Eventually, you will have to scale out. You will get a number of separate web servers, with a load-balancer to distribute the incoming requests between them. All the web servers will connect to a shared database sever, or cluster of database servers. The files will probably go on a separate file server.

While this increases the total load that the whole system can support, it means, paradoxically, that processing a single request is slower. For example, if you switch from one server to three servers (application server, database and files) your site will not support three times as many users. The scalability will not be linear. That is because every connection to the database or to get a file now has to travel over the network. Accessing something across a network tends to be an order of magnitude slower than accessing something on the same server.
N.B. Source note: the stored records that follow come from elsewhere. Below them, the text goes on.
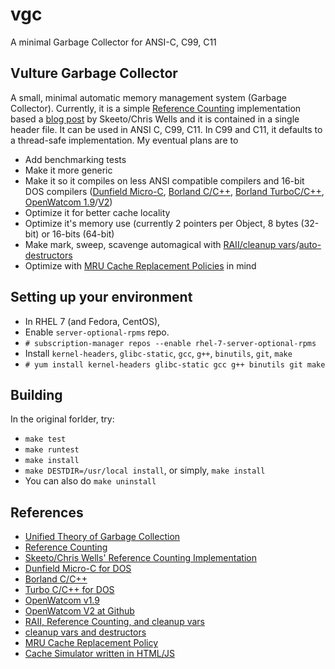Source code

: # vgc
A minimal Garbage Collector for ANSI-C, C99, C11

## Vulture Garbage Collector
A small, minimal automatic memory management system (Garbage Collector).  Currently, it is a simple [Reference Counting][0] implementation based a [blog post][1] by Skeeto/Chris Wells and it is contained in a single header file.  It can be used in ANSI C, C99, C11.  In C99 and C11, it defaults to a thread-safe implementation.  My eventual plans are to
* Add benchmarking tests
* Make it more generic
* Make it so it compiles on less ANSI compatible compilers and 16-bit DOS compilers ([Dunfield Micro-C][2], [Borland C/C++][3], [Borland TurboC/C++][4], [OpenWatcom 1.9][5]/[V2][6])
* Optimize it for better cache locality
* Optimize it's memory use (currently 2 pointers per Object, 8 bytes (32-bit) or 16-bits (64-bit)
* Make mark, sweep, scavenge automagical with [RAII/cleanup vars][7]/[auto-destructors][8]
* Optimize with [MRU Cache Replacement Policies][9] in mind

## Setting up your environment
* In RHEL 7 (and Fedora, CentOS),
* Enable `server-optional-rpms` repo.
* `# subscription-manager repos --enable rhel-7-server-optional-rpms`
* Install `kernel-headers`, `glibc-static`, `gcc`, `g++`, `binutils`, `git`, `make`
* `# yum install kernel-headers glibc-static gcc g++ binutils git make`

## Building
In the original forlder, try:
* `make test`
* `make runtest`
* `make install`
* `make DESTDIR=/usr/local install`, or simply, `make install`
* You can also do `make uninstall`

## References
* [Unified Theory of Garbage Collection][10]
* [Reference Counting][0]
* [Skeeto/Chris Wells' Reference Counting Implementation][1]
* [Dunfield Micro-C for DOS][2]
* [Borland C/C++][3]
* [Turbo C/C++ for DOS][4]
* [OpenWatcom v1.9][5]
* [OpenWatcom V2 at Github][6]
* [RAII, Reference Counting, and cleanup vars][7]
* [cleanup vars and destructors][8]
* [MRU Cache Replacement Policy][9]
* [Cache Simulator written in HTML/JS][11]

[0]: https://en.wikipedia.org/wiki/Reference_counting
[1]: http://nullprogram.com/blog/2015/02/17/
[2]: http://www.classiccmp.org/dunfield/dos/index.htm
[3]: https://en.wikipedia.org/wiki/Borland_C%2B%2B
[4]: https://en.wikipedia.org/wiki/Turbo_C%2B%2B
[5]: http://openwatcom.org/
[6]: https://github.com/open-watcom/open-watcom-v2
[7]: https://en.wikipedia.org/wiki/Resource_acquisition_is_initialization#Reference_counting
[8]: https://en.wikipedia.org/wiki/Destructor_(computer_programming)#In_C_with_GCC_extensions
[9]: https://en.wikipedia.org/wiki/Cache_replacement_policies#Most_Recently_Used_.28MRU.29
[10]: http://www.cs.virginia.edu/~cs415/reading/bacon-garbage.pdf
[11]: https://github.com/lpsantil/CacheSimulator
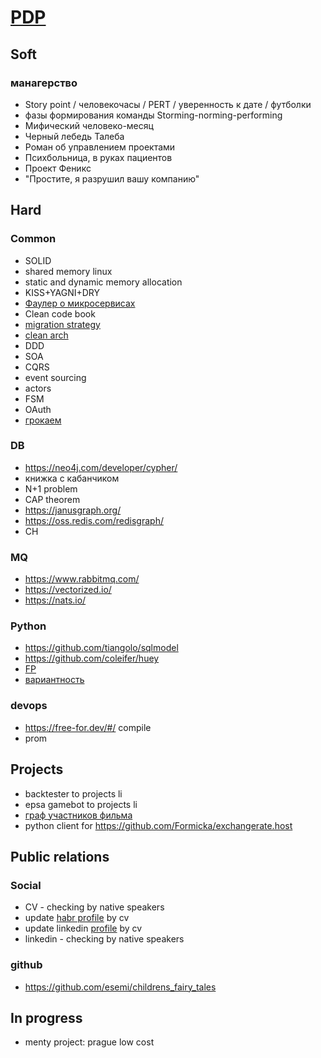 # [PDP](https://www.mindtools.com/courses/lnV924x0/PersonalDevelopmentPlanning.pdf)

## Soft

### манагерство
- Story point / человекочасы / PERT / уверенность к дате / футболки
- фазы формирования команды Storming-norming-performing
- Мифический человеко-месяц
- Черный лебедь Талеба
- Роман об управлением проектами  
- Психбольница, в руках пациентов
- Проект Феникс
- "Простите, я разрушил вашу компанию"


## Hard

### Common
- SOLID
- shared memory linux
- static and dynamic memory allocation
- KISS+YAGNI+DRY
- [Фаулер о микросервисах](https://habr.com/ru/post/249183/)
- Clean code book
- [migration strategy](https://roadmap.sh/backend)
- [clean arch](https://habr.com/ru/company/exness/blog/494370/)
- DDD
- SOA
- CQRS
- event sourcing
- actors
- FSM
- OAuth
- [грокаем](https://www.ozon.ru/product/grokaem-algoritmy-illyustrirovannoe-posobie-dlya-programmistov-i-lyubopytstvuyushchih-139296295/?sh=HblkVay-Mg)

### DB
- <https://neo4j.com/developer/cypher/>
- книжка с кабанчиком
- N+1 problem
- CAP theorem
- <https://janusgraph.org/>
- <https://oss.redis.com/redisgraph/>
- CH

### MQ
- <https://www.rabbitmq.com/>
- <https://vectorized.io/>
- <https://nats.io/>


### Python
- <https://github.com/tiangolo/sqlmodel>
- <https://github.com/coleifer/huey>
- [FP](https://habr.com/ru/post/505928/)
- [вариантность](https://habr.com/ru/post/218753/)

### devops
- <https://free-for.dev/#/> compile
- prom

## Projects
- backtester to projects li
- epsa gamebot to projects li
- [граф участников фильма](https://github.com/esemi/psychic-couscous/projects/1)
- python client for <https://github.com/Formicka/exchangerate.host>

## Public relations

### Social
- CV - checking by native speakers
- update [habr profile](https://career.habr.com/esemi) by cv
- update linkedin [profile](https://www.linkedin.com/in/esemi/) by cv
- linkedin - checking by native speakers 

### github
- <https://github.com/esemi/childrens_fairy_tales>


## In progress
- menty project: prague low cost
The above is all standard knowledge about scaling web applications. I have been thinking about about it recently because it explains the way my working life has been evolving. Just over six months ago I was working essentially on my own, re-developing the Moodle question engine. I had been working away like that for a year, and I had got a lot done.

Since then, things have changed, and I am now managing a team including three other developers, and two out-sourced development contracts. It has been particularly 'bad' this last couple of weeks as one development period of the project came to an end and I had to review a lot of code, and then I had to sort out everything we were supposed to be doing for the next three months. I am starting to wonder if I will every get any of my own development work done at all!

That is, however, just some exasperation showing. I know really that this has just been a brief spell with an excessive amount of administration. Overall I am happy that the OU is investing so much in its eAssessment systems (and the other parts of its VLE); as a team we are achieving more than I could on my own; but right now my inner geek would really like to go and hide in a cave for a while and just write code undisturbed.